### The task
Reproduce, exactly and in full, only the lines below from the one containing "É apresentado o" through the one containing "Em particular, são".

++++++

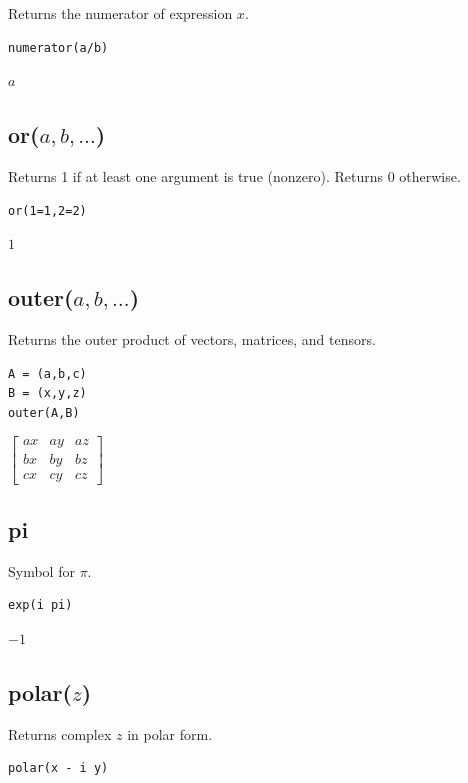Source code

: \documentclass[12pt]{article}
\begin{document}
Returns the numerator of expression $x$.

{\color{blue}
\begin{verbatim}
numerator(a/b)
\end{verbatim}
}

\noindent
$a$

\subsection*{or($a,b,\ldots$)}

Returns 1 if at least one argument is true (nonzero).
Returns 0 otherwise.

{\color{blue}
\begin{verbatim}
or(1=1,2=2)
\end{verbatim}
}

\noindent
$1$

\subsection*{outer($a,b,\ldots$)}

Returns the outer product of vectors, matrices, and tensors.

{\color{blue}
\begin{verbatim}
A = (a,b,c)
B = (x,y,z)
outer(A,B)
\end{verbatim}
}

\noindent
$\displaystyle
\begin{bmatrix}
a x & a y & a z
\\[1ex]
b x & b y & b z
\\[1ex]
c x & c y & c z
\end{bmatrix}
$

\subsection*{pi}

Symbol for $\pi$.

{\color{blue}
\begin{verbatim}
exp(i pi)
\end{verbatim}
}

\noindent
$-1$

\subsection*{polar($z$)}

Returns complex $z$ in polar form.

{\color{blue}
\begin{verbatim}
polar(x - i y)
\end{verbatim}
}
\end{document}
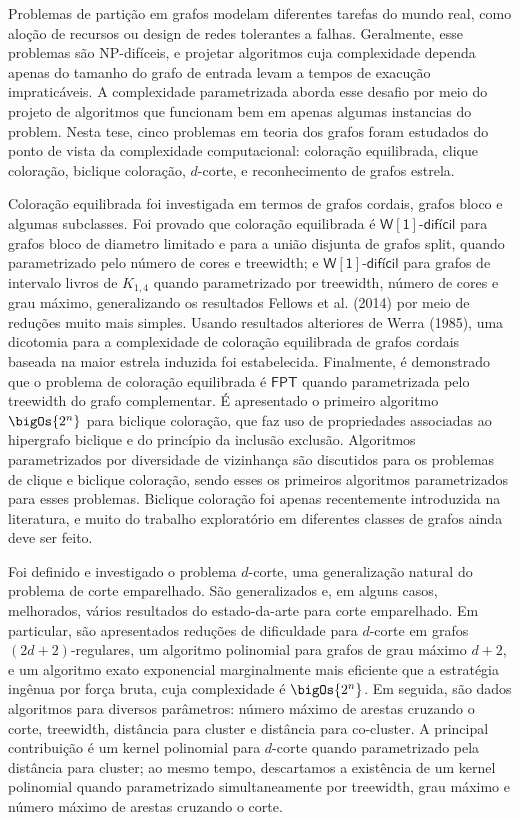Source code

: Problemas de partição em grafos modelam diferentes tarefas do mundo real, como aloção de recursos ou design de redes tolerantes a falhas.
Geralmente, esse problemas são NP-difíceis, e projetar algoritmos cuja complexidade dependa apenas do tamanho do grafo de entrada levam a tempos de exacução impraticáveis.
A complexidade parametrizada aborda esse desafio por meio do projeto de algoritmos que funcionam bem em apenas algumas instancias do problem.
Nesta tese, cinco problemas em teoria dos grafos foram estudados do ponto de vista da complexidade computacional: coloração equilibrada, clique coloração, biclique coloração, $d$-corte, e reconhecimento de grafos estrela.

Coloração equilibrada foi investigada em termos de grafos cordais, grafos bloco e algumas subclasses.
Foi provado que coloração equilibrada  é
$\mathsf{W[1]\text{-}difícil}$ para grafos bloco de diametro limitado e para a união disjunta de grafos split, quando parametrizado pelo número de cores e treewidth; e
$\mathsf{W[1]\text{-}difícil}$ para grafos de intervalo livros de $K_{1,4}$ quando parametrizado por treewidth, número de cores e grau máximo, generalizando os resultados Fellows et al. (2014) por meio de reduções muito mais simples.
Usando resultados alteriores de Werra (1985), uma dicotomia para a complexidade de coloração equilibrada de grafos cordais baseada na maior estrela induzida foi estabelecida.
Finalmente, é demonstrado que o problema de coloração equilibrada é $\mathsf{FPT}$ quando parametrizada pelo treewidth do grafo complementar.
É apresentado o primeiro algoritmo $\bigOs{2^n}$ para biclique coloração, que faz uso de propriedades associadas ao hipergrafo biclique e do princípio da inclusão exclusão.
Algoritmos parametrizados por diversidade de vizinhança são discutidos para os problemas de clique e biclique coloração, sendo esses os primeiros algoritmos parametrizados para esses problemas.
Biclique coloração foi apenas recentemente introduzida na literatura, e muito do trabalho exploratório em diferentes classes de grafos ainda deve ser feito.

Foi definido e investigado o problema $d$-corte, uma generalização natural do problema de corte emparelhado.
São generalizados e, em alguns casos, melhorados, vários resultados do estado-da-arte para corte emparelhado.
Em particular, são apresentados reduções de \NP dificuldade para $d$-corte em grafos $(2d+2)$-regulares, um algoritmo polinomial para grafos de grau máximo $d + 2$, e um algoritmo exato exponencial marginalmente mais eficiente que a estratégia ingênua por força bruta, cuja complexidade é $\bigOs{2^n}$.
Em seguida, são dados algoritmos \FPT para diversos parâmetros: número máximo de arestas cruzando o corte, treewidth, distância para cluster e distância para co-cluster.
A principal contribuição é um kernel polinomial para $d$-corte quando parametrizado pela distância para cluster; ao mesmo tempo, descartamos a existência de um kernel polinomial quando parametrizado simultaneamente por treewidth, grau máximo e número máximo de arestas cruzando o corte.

++++++

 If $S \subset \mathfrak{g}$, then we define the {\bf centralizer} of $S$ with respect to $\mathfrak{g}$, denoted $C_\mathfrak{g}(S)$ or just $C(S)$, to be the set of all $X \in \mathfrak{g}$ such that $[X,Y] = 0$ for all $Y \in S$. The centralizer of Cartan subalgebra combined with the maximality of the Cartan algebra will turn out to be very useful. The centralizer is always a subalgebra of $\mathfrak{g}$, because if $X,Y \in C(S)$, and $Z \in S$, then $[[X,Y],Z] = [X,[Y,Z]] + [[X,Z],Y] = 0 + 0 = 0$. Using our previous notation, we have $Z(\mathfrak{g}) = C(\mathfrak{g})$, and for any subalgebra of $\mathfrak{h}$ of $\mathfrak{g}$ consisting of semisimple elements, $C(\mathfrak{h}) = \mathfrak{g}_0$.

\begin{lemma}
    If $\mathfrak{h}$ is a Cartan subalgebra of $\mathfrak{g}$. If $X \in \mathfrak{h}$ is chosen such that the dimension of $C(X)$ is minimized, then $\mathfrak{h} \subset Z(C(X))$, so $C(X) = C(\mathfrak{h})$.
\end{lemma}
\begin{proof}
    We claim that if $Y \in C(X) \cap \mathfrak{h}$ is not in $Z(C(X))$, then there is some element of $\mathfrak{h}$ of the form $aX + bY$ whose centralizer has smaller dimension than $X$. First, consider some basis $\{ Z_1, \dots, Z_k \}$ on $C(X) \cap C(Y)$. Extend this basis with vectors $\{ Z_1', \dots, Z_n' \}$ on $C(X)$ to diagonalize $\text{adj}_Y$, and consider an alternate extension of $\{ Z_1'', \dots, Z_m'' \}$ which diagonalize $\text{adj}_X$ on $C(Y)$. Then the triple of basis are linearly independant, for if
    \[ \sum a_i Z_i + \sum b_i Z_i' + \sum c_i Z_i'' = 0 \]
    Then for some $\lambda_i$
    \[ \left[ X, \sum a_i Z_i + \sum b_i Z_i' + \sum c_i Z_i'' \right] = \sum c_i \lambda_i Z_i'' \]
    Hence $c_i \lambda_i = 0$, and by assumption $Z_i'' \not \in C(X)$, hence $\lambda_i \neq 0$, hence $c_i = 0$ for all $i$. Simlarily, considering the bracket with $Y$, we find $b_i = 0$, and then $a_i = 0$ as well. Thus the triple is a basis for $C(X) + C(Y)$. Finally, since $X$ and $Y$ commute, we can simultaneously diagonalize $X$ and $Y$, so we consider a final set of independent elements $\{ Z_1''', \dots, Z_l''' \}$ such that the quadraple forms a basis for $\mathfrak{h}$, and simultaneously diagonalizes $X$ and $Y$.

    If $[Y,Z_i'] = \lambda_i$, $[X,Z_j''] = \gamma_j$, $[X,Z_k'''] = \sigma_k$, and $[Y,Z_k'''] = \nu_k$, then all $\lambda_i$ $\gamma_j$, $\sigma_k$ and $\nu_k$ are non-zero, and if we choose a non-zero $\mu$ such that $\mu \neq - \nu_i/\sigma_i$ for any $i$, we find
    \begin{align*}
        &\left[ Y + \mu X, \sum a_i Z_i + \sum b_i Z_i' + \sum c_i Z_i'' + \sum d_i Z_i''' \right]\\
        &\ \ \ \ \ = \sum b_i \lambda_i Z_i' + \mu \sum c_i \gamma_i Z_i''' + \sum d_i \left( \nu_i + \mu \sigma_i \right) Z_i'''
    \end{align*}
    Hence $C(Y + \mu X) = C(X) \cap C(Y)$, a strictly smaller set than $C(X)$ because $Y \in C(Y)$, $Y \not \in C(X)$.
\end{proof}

++++++

### Output of the exercise
É apresentado o primeiro algoritmo $\bigOs{2^n}$ para biclique coloração, que faz uso de propriedades associadas ao hipergrafo biclique e do princípio da inclusão exclusão.
Algoritmos parametrizados por diversidade de vizinhança são discutidos para os problemas de clique e biclique coloração, sendo esses os primeiros algoritmos parametrizados para esses problemas.
Biclique coloração foi apenas recentemente introduzida na literatura, e muito do trabalho exploratório em diferentes classes de grafos ainda deve ser feito.

Foi definido e investigado o problema $d$-corte, uma generalização natural do problema de corte emparelhado.
São generalizados e, em alguns casos, melhorados, vários resultados do estado-da-arte para corte emparelhado.
Em particular, são apresentados reduções de \NP dificuldade para $d$-corte em grafos $(2d+2)$-regulares, um algoritmo polinomial para grafos de grau máximo $d + 2$, e um algoritmo exato exponencial marginalmente mais eficiente que a estratégia ingênua por força bruta, cuja complexidade é $\bigOs{2^n}$.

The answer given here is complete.